He is pretty messed up, yeah.  And wounds take a long time to heal naturally - he'll get his RECovery score in BODY points back per month of 'taking it easy.'  Taking it easy would be something like light teaching duties back as the _Coláiste Oiliúna Bairdéir_, the College of Warders, back in Tearmann.  This rate of recovery can be adjusted up or down slightly by conditions (under the care of a healer, unsanitary conditions, the usual).  It is cut in half by participation in normal Bairdéir duties.


----------



## Maidhc O Casain (Sep 19, 2008)

MikeL asked about the re-rolling of failed or poor skill rolls. His supernatural healing ability is enhanced by the proper examination and binding of wounds prior to the use of his power.

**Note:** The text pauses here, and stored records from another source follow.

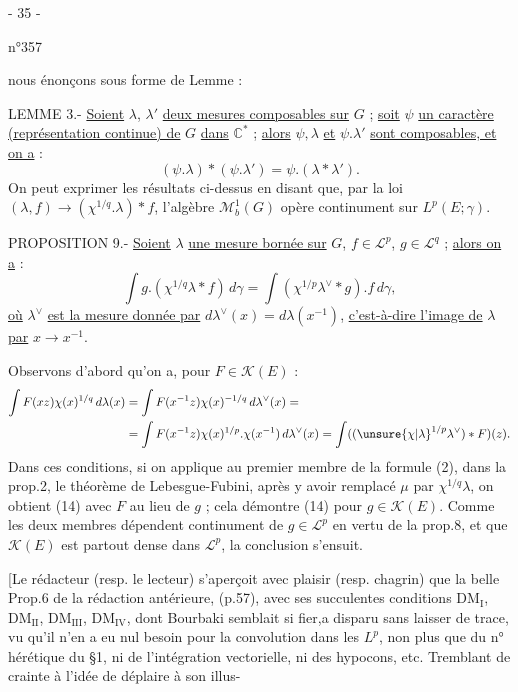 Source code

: \begin{center}- 35 -\end{center}
\begin{flushright}n°357\end{flushright}
nous énonçons sous forme de Lemme :

LEMME 3.- \uline{Soient} $\lambda$, $\lambda'$ \uline{deux mesures composables sur} $G$ ; \uline{soit} $\psi$ \uline{un caractère (représentation continue) de} $G$ \uline{dans} $\mathbb C^*$ ; \uline{alors} $\psi,\lambda$ \uline{et} $\psi.\lambda'$ \uline{sont composables, et on a} :
\[
(\psi.\lambda)*(\psi.\lambda')=\psi.(\lambda*\lambda').
\]
On peut exprimer les résultats ci-dessus en disant que, par la loi $(\lambda,f)\to(\chi^{1/q}.\lambda)*f$, l'algèbre $\mathcal M_b^1(G)$ opère continument sur $L^p(E;\gamma)$.

PROPOSITION 9.- \uline{Soient} $\lambda$ \uline{une mesure bornée sur} $G$, $f\in\mathcal L^p$, $g\in\mathcal L^q$ ; \uline{alors on a} :
\[
\tag{14}
\int g.(\chi^{1/q}\lambda*f)\,d\gamma
=\int(\chi^{1/p}\lambda^\vee*g).f\,d\gamma,
\]
\uline{où} $\lambda^\vee$ \uline{est la mesure donnée par} $d\lambda^\vee(x)=d\lambda(x^{-1})$, \uline{c'est-à-dire l'image de} $\lambda$ \uline{par} $x\to x^{-1}$.

Observons d'abord qu'on a, pour $F\in\mathcal K(E)$ :
\[
\begin{aligned}
\int F(xz)\chi(x)^{1/q}\,d\lambda(x)
&=\int F(x^{-1}z)\chi(x)^{-1/q}\,d\lambda^\vee(x)=\\
&=\int F(x^{-1}z)\chi(x)^{1/p}.\chi(x^{-1})\,d\lambda^\vee(x)
=\int((\unsure{\chi|\lambda}^{1/p}\lambda^\vee)*F)(z).
\end{aligned}
\]
Dans ces conditions, si on applique au premier membre de la formule (2), dans la prop.2, le théorème de Lebesgue-Fubini, après y avoir remplacé $\mu$ par $\chi^{1/q}\lambda$, on obtient (14) avec $F$ au lieu de $g$ ; cela démontre (14) pour $g\in\mathcal K(E)$. Comme les deux membres dépendent continument de $g\in\mathcal L^p$ en vertu de la prop.8, et que $\mathcal K(E)$ est partout dense dans $\mathcal L^p$, la conclusion s'ensuit.

[Le rédacteur (resp. le lecteur) s'aperçoit avec plaisir (resp. chagrin) que la belle Prop.6 de la rédaction antérieure, (p.57), avec ses succulentes conditions $\mathrm{DM}_{\mathrm I}$, $\mathrm{DM}_{\mathrm {II}}$, $\mathrm{DM}_{\mathrm {III}}$, $\mathrm{DM}_{\mathrm {IV}}$, dont Bourbaki semblait si fier,a disparu sans laisser de trace, vu qu'il n'en a eu nul besoin pour la convolution dans les $L^p$, non plus que du n° hérétique du §1, ni de l'intégration vectorielle, ni des hypocons, etc. Tremblant de crainte à l'idée de déplaire à son illus-

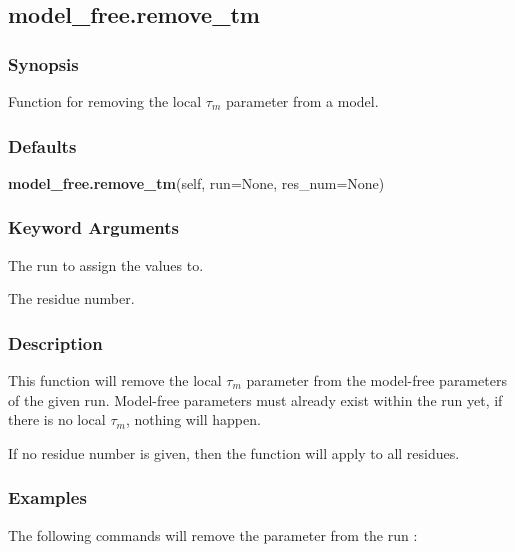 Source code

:   

 \newpage 

 \subsection{model\_free.remove\_tm} 

  
 \subsubsection{Synopsis} 

 Function for removing the local $\tau_m$ parameter from a model. 
  

  
 \subsubsection{Defaults} 

 \textsf{\textbf{model\_free.remove\_tm}(self, run=None, res\_num=None)} 

  
 \subsubsection{Keyword Arguments} 

   The run to assign the values to.   

   The residue number.  

  

  
 \subsubsection{Description} 

 This function will remove the local $\tau_m$ parameter from the model-free parameters of the given run.  Model-free parameters must already exist within the run yet, if there is no local $\tau_m$, nothing will happen. 
  

 If no residue number is given, then the function will apply to all residues. 
  

  
 \subsubsection{Examples} 

 The following commands will remove the parameter  from the run : 
  


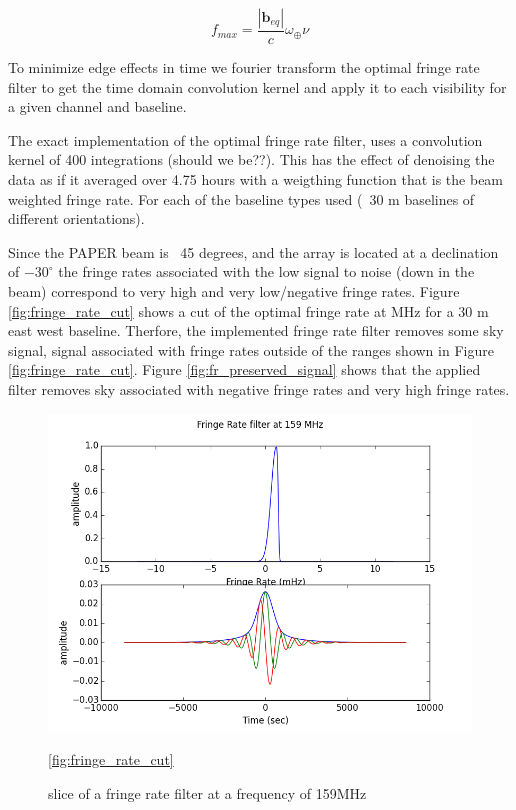 \documentclass[twocolumn,numberedappendix]{emulateapj}
\begin{document}
\begin{equation}
    f_{max} = \frac{|\mathbf{b}_{eq}|}{c}\omega_{\oplus}\nu
\end{equation}


To minimize edge effects in time we fourier transform the optimal fringe rate
filter to get the time domain convolution kernel and apply it to each visibility for a
given channel and baseline. 

The exact implementation of the optimal fringe rate filter, uses a convolution
kernel of 400 integrations (should we be??). This has the effect of denoising the data as if it
averaged over 4.75 hours with a weigthing function that is the beam weighted
fringe rate. For each of the baseline types used (~30 m baselines of different
orientations).

Since the PAPER beam is ~45 degrees, and the array is located at a declination
of $-30^{\circ}$ the fringe rates associated with the low signal to noise (down
in the beam) correspond to very high and very low/negative fringe rates. Figure
\ref{fig:fringe_rate_cut} shows a cut of the optimal fringe rate at MHz for a 30
m east west baseline. Therfore, the implemented fringe rate filter removes some
sky signal, signal associated with fringe rates outside of the ranges shown in
Figure \ref{fig:fringe_rate_cut}. Figure \ref{fig:fr_preserved_signal} shows
that the applied filter removes sky associated with negative fringe rates and
very high fringe rates. 

\begin{figure}
\centering
\includegraphics[width=\columnwidth]{plots/fr_filter_slice.png}
\caption{slice of a fringe rate filter at a frequency of 159MHz}
\ref{fig:fringe_rate_cut}
\end{figure}
\end{document}
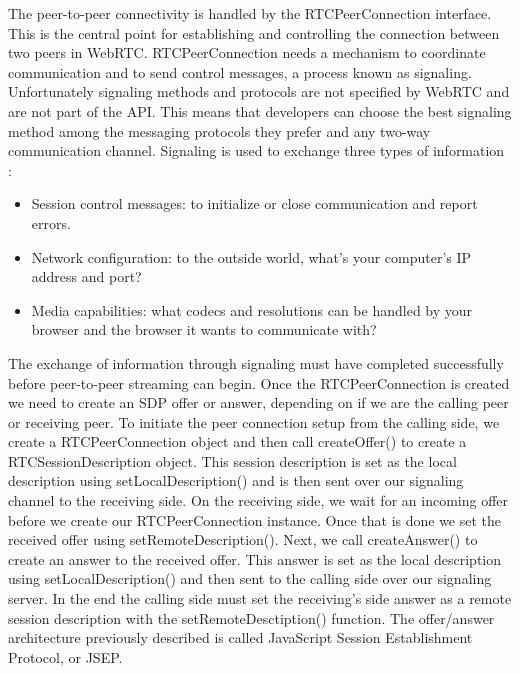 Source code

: \documentclass[../main.tex]{subfiles}
\begin{document}
The peer-to-peer connectivity is handled by the RTCPeerConnection interface. This is the central point for establishing and controlling the connection between two peers in WebRTC. RTCPeerConnection needs a mechanism to coordinate communication and to send control messages, a process known as signaling. Unfortunately signaling methods and protocols are not specified by WebRTC and are not part of the API. This means that developers can choose the best signaling method among the messaging protocols they prefer and any two-way communication channel. Signaling is used to exchange three types of information \cite{Get_started_with_WebRTC}:

\begin{itemize}
    \item Session control messages: to initialize or close communication and report errors.
    \item Network configuration: to the outside world, what's your computer's IP address and port?
    \item Media capabilities: what codecs and resolutions can be handled by your browser and the browser it wants to communicate with?
\end{itemize}

The exchange of information through signaling must have completed successfully before peer-to-peer streaming can begin. Once the RTCPeerConnection is created we need to create an SDP offer or answer, depending on if we are the calling peer or receiving peer. To initiate the peer connection setup from the calling side, we create a RTCPeerConnection object and then call createOffer() to create a RTCSessionDescription object. This session description is set as the local description using setLocalDescription() and is then sent over our signaling channel to the receiving side. On the receiving side, we wait for an incoming offer before we create our RTCPeerConnection instance. Once that is done we set the received offer using setRemoteDescription(). Next, we call createAnswer() to create an answer to the received offer. This answer is set as the local description using setLocalDescription() and then sent to the calling side over our signaling server. In the end the calling side must set the receiving's side answer as a remote session description with the setRemoteDesctiption() function. The offer/answer architecture previously described is called JavaScript Session Establishment Protocol, or JSEP. 
\end{document}
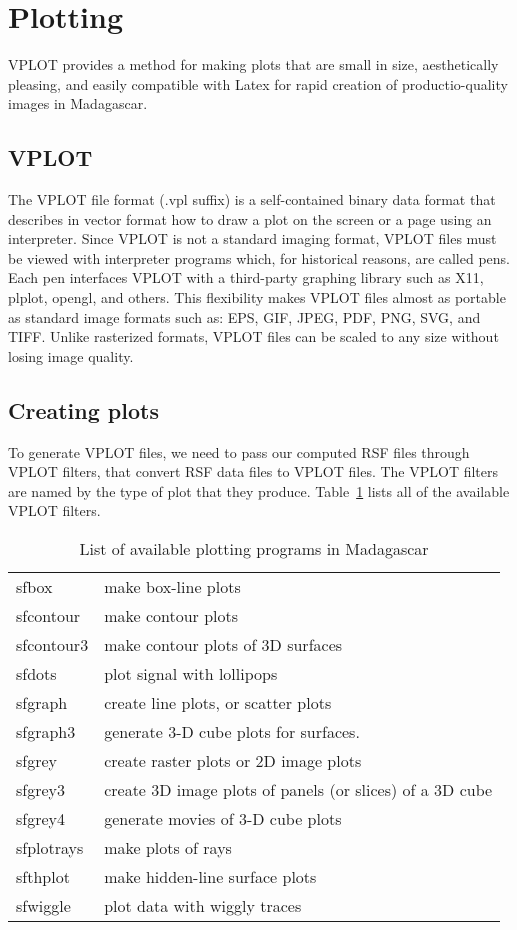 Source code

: \section{Plotting}

VPLOT provides a method for making plots that are small in size, aesthetically pleasing, and easily compatible with Latex for rapid creation of productio-quality images in Madagascar.

\subsection{VPLOT}
The VPLOT file format (.vpl suffix) is a self-contained binary data
format that describes in vector format how to draw a plot on the
screen or a page using an interpreter. Since VPLOT is not a standard
imaging format, VPLOT files must be viewed with 
interpreter programs which, for historical reasons, are called pens. Each pen interfaces VPLOT with a
third-party graphing library such as X11, plplot, opengl, and
others. This flexibility makes VPLOT files almost as portable as
standard image formats such as: EPS, GIF, JPEG, PDF, PNG, SVG, and TIFF. Unlike rasterized
formats, VPLOT files can be scaled to any size without losing image
quality.

\subsection{Creating plots}
To generate VPLOT files, we need to pass our computed RSF files through VPLOT filters, that convert RSF data files to VPLOT files. The VPLOT filters are named by the type of plot that they produce. Table~\ref{table:plotting} lists all of the available VPLOT filters.

\begin{table}
\begin{tabularx}{\textwidth}{|l|X|}
    \hline 
sfbox & make box-line plots \\
sfcontour & make contour plots \\
sfcontour3 & make contour plots of 3D surfaces \\
sfdots   & plot signal with lollipops \\
sfgraph & create line plots, or scatter plots \\
sfgraph3 & generate 3-D cube plots for surfaces. \\
sfgrey & create raster plots or 2D image plots \\
sfgrey3 & create 3D image plots of panels (or slices) of a 3D cube \\
sfgrey4 & generate movies of 3-D cube plots \\ 
sfplotrays & make plots of rays \\
sfthplot & make hidden-line surface plots \\
sfwiggle & plot data with wiggly traces \\
\hline 
\end{tabularx}
    \caption{List of available plotting programs in Madagascar}
    \label{table:plotting}
\end{table}

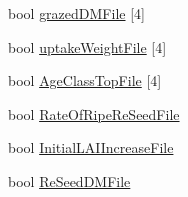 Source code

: \begin{DoxyCompactItemize}
bool \hyperlink{classcrop_parameters_ryegrass_a787b6af72b64d032afd014be5cdb9654}{grazedDMFile} \mbox{[}4\mbox{]}
\item 
bool \hyperlink{classcrop_parameters_ryegrass_afccc3676a53ab5fc31fcb8bfd8e9468e}{uptakeWeightFile} \mbox{[}4\mbox{]}
\item 
bool \hyperlink{classcrop_parameters_ryegrass_a24e6036dfa579c86a93828ffdd2bbff6}{AgeClassTopFile} \mbox{[}4\mbox{]}
\item 
bool \hyperlink{classcrop_parameters_ryegrass_a69a8b5f03918aa4ce93de7122d9d4f7c}{RateOfRipeReSeedFile}
\item 
bool \hyperlink{classcrop_parameters_ryegrass_a60b7f00a614094b61ef60360779b3f7d}{InitialLAIIncreaseFile}
\item 
bool \hyperlink{classcrop_parameters_ryegrass_aa888a2fce3792901d638d8e55caade19}{ReSeedDMFile}
\end{DoxyCompactItemize}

Failed rolls may be re-rolled after conditions change to provide additional bonuses to the roll (the use of Character Points to buy more skill levels, taking more time, etc.)

In the case of examining/binding/preping wounds, I'll rule as follows:

In cases where the result is obvious (such as failing the skill roll to bind Dílis' wounds - it would be obvious that she continued to bleed) you may make another attempt immediately but you must take additional time to improve the chances of success (a full turn or more must be used in the attempt, rather than the typical ½ Phase or Full Phase).

In cases of a success that is not as good as you would like, you must wait at least a full day (if not more) to determine the effectiveness of your initial binding.  (If the bleeding stops and her condition stabilizes, it won't be immediately obvious that Dílis is not recovering as well as you'd like).  In fact, I'd say that the more succesful your first attempt is, the more time you'd have to wait to determine that you could have done better.

It seems to me that this preserves the internal logic of the skill while still maintaining balance - it prevents numerous re-rolls simply for the purpose of maximizing the bonus to the target number of the power use.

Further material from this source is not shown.